§ Required work: Exact copy, no pictures: reproduce the lines from the one that holds "Bootstrap de Platzi." through the end of the entries.

(Stored data)
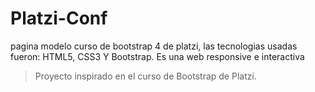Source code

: # Platzi-Conf

pagina modelo curso de bootstrap 4 de platzi, las tecnologias usadas fueron: HTML5, CSS3 Y Bootstrap.
Es una web responsive e interactiva

> Proyecto inspirado en el curso de Bootstrap de Platzi.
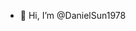 - 👋 Hi, I’m @DanielSun1978

<!---
DanielSun1978/DanielSun1978 is a ✨ special ✨ repository because its `README.md` (this file) appears on your GitHub profile.
You can click the Preview link to take a look at your changes.
--->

§ Solution for this problem:
> Proyecto inspirado en el curso de Bootstrap de Platzi.
 - 👋 Hi, I’m @DanielSun1978

<!---
DanielSun1978/DanielSun1978 is a ✨ special ✨ repository because its `README.md` (this file) appears on your GitHub profile.
You can click the Preview link to take a look at your changes.
--->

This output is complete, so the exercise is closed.